Donations to Carol’s Fund

We’ve had two significant donations to Carol’s Fund this week and thought we’d write about how important this fund is to Cohort 4 and to our women. Thanks to the donors. Their contribution will make a huge difference to a woman who comes to Cohort 4 for peer support.

We have found at Cohort 4 over the years that a significant proportion of our women have had times in their lives where they have felt like suicide. They have experienced the terrible darkness where just being alive is too painful to bear and mental ill health has escalated to critical points. The point where nothing seems to be able to stop the desperate wish to escape the distress. For many of our women this is often after experiencing abuse, either as children or in adult life. Sadly, on occasions abuse has been a continuum throughout their lives.  In excess of one million women in England alone have experienced physical and sexual abuse in both childhood and as an adult (Scott and McManus 2016). Many of these women experience multiple needs such as: homelessness, addictions, imprisonment or experience acute mental health conditions.

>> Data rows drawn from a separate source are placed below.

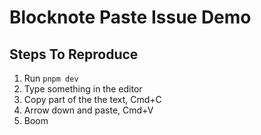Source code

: # Blocknote Paste Issue Demo

## Steps To Reproduce

1. Run `pnpm dev`
2. Type something in the editor
3. Copy part of the the text, Cmd+C
4. Arrow down and paste, Cmd+V
5. Boom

The importance of women’s centres and groups

So where do these million women do for their multiple needs? There is so little support allowing women to address all these interlinking issues together. Community resources seem to address single issues in isolation from others within a woman’s life. Holly (2017) found that of 173 local areas in England and Wales, only 19 had access to support for women facing multiple disadvantage.  Cohort 4 are one of only a handful of valuable women’s centres/spaces that do this across the region.

A safe peer support space to meet

Many of our group members have told us that having a safe, non judgemental space for them to socialise and to seek long term peer support has been transformative in their ability to thrive. They have been processed through mental health services, often for many years, and little seems to alleviate the long term feelings of depression and trauma experienced. Most services in our area have waiting lists, most have significant time limitations (6 sessions for example), and do not meet the holistic needs of our women.  One of our women went to her GP this month and was advised that the waiting list for counselling was too long even for her to be placed on the waiting list!

We lost a much loved friend and Director of Cohort 4 in 2016 to suicide. A vibrant, wonderful woman who cared deeply for the women attending our organisation. As a legacy to her we have a very small but special fund for women who have attempted to end their lives. Carol’s Fund helps pay for small essentials that lift such women, that enhance their sense of worth and wellbeing and enable them to take part in activities with our group. This has included purchase of new shoes, clean underwear and of wellington boots in poor weather. It has purchased warm clothing during a very cold winter for a woman without the means to buy such items. It has helped women to find outfits suitable for ‘posh’ occasions such as attending and collecting awards for Cohort 4, for attending a London networking event and for attending Family Court. It has paid for administration charges for new accommodation to ensure that a woman feels safe, it has purchased a nearly new cot for a woman without the means to obtain one for her baby and has paid for a range of other non-essential essentials to ensure that our women feel valued.

I am giving a talk about Carol’s Fund to our friends at Tamworth Soroptimist group in September, they have specifically asked for a presentation regarding this very special part of Cohort 4. It will be a very emotional a difficult presentation for me, but testament to a wonderful woman.

Every time we use Carol’s Fund I can feel her love and approval.  In her memory and for the benefit of a brave and special group of Cohort 4 women we find hope together.